**TASK TO CARRY OUT**
Of the records that follow, copy only the lines from the line containing "- helper methods" to the line containing "- for each iteration", both included, exactly as written.

**INPUT DATA**

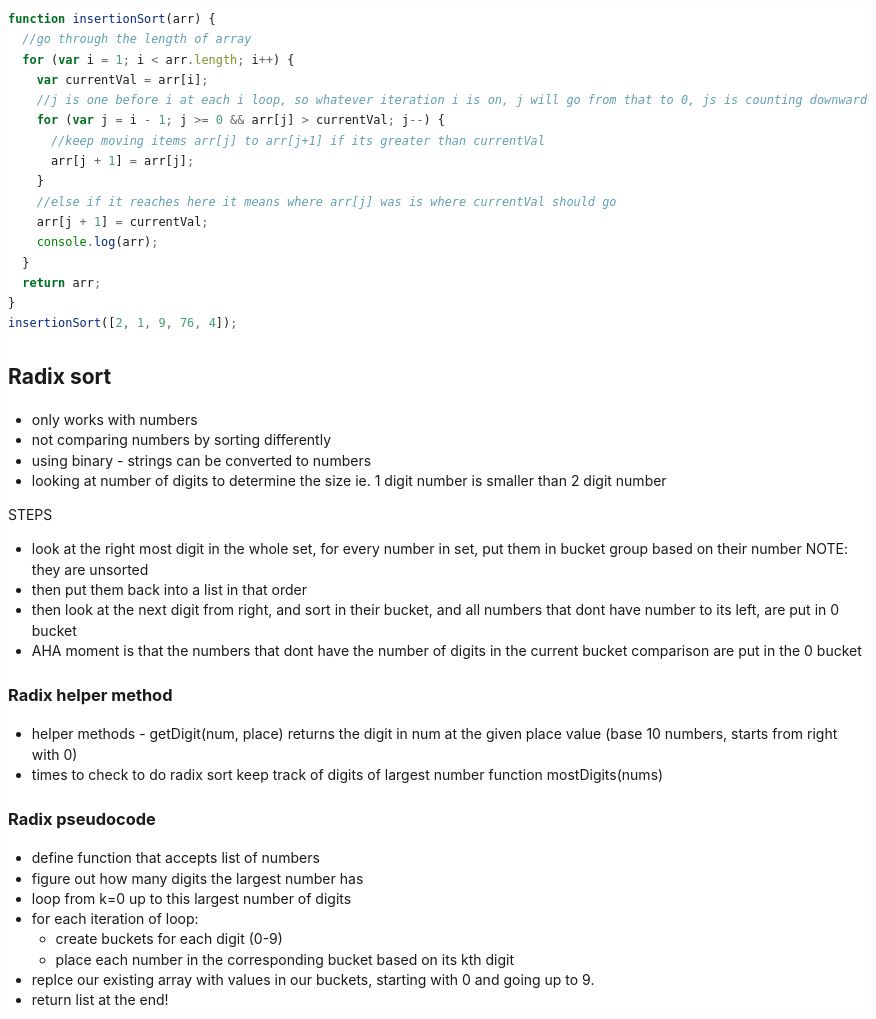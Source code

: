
 ```js
function insertionSort(arr) {
  //go through the length of array
  for (var i = 1; i < arr.length; i++) {
    var currentVal = arr[i];
    //j is one before i at each i loop, so whatever iteration i is on, j will go from that to 0, js is counting downward
    for (var j = i - 1; j >= 0 && arr[j] > currentVal; j--) {
      //keep moving items arr[j] to arr[j+1] if its greater than currentVal
      arr[j + 1] = arr[j];
    }
    //else if it reaches here it means where arr[j] was is where currentVal should go
    arr[j + 1] = currentVal;
    console.log(arr);
  }
  return arr;
}
insertionSort([2, 1, 9, 76, 4]);
```

## Radix sort

- only works with numbers
- not comparing numbers by sorting differently
- using binary - strings can be converted to numbers
- looking at number of digits to determine the size ie. 1 digit number is smaller than 2 digit number

STEPS

- look at the right most digit in the whole set, for every number in set, put them in bucket group based on their number NOTE: they are unsorted
- then put them back into a list in that order
- then look at the next digit from right, and sort in their bucket, and all numbers that dont have number to its left, are put in 0 bucket
- AHA moment is that the numbers that dont have the number of digits in the current bucket comparison are put in the 0 bucket

### Radix helper method

- helper methods - getDigit(num, place) returns the digit in num at the given place value (base 10 numbers, starts from right with 0)
- times to check to do radix sort keep track of digits of largest number
  function mostDigits(nums)

### Radix pseudocode

- define function that accepts list of numbers
- figure out how many digits the largest number has
- loop from k=0 up to this largest number of digits
- for each iteration of loop:
  - create buckets for each digit (0-9)
  - place each number in the corresponding bucket based on its kth digit
- replce our existing array with values in our buckets, starting with 0 and going up to 9.
- return list at the end!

**ANSWER**
- helper methods - getDigit(num, place) returns the digit in num at the given place value (base 10 numbers, starts from right with 0)
- times to check to do radix sort keep track of digits of largest number
  function mostDigits(nums)

### Radix pseudocode

- define function that accepts list of numbers
- figure out how many digits the largest number has
- loop from k=0 up to this largest number of digits
- for each iteration of loop:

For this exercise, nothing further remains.